Could anything express the isolation and desolation of old age better than the closing four lines of this poem? It makes an interesting comparison with Robert Frost’s ‘An Old Man’s Winter Night’, and indeed Robinson may be counted as one of Frost’s influences. Robinson’s diction may be more consciously literary, but there is the same awareness that sometimes the more simply things are said the better they are said.
I remember when I first read the poem at school my literal mind was puzzled by the phrase ‘with only two moons listening’. I felt we could rule out the possibility that the action was taking place on Mars. So did this mean Eben was seeing double because he was drunk? Didn’t seem very poetic. In the end I decided that the second moon must be the remembered harvest moon of other days. For ‘Time present and time past/Are both perhaps present in time future/And time future contained in time past.’
Mr Flood’s Party
Old Eben Flood, climbing alone one night
Over the hill between the town below
And the forsaken upland hermitage
That held as much as he should ever know
On earth again of home, paused warily.
The road was his with not a native near;
And Eben, having leisure, said aloud,
For no man else in Tilbury Town to hear:
‘Well, Mr. Flood, we have the harvest moon
Again, and we may not have many more;
The bird is on the wing, the poet says,
And you and I have said it here before.
Drink to the bird.’ He raised up to the light
The jug that he had gone so far to fill,
And answered huskily: ‘Well, Mr. Flood,
Since you propose it, I believe I will.’
Alone, as if enduring to the end
A valiant armor of scarred hopes outworn,
He stood there in the middle of the road
Like Roland’s ghost winding a silent horn.
Below him, in the town among the trees,
Where friends of other days had honored him,
A phantom salutation of the dead
Rang thinly till old Eben’s eyes were dim.
Then, as a mother lays her sleeping child
Down tenderly, fearing it may awake,
He set the jug down slowly at his feet
With trembling care, knowing that most things break;
And only when assured that on firm earth
It stood, as the uncertain lives of men
Assuredly did not, he paced away,
And with his hand extended paused again:
‘Well, Mr. Flood, we have not met like this
In a long time; and many a change has come
To both of us, I fear, since last it was
We had a drop together. Welcome home!’
Convivially returning with himself,
Again he raised the jug up to the light;
And with an acquiescent quaver said:
‘Well, Mr.

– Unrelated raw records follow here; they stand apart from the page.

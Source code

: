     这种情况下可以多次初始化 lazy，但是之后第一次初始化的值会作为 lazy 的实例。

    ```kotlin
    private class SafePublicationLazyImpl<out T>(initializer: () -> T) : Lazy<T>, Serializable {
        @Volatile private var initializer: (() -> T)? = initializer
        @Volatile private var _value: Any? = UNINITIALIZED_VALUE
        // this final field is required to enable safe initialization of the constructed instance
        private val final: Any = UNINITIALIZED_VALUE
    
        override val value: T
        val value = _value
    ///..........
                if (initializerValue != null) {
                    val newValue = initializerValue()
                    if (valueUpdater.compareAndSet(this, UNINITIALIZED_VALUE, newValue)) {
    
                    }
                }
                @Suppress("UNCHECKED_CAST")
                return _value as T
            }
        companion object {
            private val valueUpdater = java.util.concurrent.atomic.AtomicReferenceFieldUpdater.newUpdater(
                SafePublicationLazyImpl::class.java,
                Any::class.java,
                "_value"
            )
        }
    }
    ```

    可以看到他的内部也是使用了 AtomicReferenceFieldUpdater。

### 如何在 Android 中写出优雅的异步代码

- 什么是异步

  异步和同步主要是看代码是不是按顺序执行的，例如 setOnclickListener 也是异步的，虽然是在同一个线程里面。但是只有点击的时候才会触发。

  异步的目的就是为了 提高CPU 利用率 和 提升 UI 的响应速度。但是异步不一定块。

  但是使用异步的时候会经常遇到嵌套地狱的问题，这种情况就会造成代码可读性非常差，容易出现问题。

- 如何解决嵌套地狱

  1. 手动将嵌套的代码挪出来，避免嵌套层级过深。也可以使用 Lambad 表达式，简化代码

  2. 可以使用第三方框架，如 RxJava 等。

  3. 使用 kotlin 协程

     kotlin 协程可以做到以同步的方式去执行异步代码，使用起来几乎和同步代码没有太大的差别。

Flood, if you insist, I might.
‘Only a very little, Mr. Flood —
For auld lang syne. No more, sir; that will do.’
So, for the time, apparently it did,
And Eben evidently thought so too;
For soon amid the silver loneliness
Of night he lifted up his voice and sang,
Secure, with only two moons listening,
Until the whole harmonious landscape rang —
‘For auld lang syne.’ The weary throat gave out,
The last word wavered; and the song being done,
He raised again the jug regretfully
And shook his head, and was again alone.
There was not much that was ahead of him,
And there was nothing in the town below —
Where strangers would have shut the many doors
That many friends had opened long ago.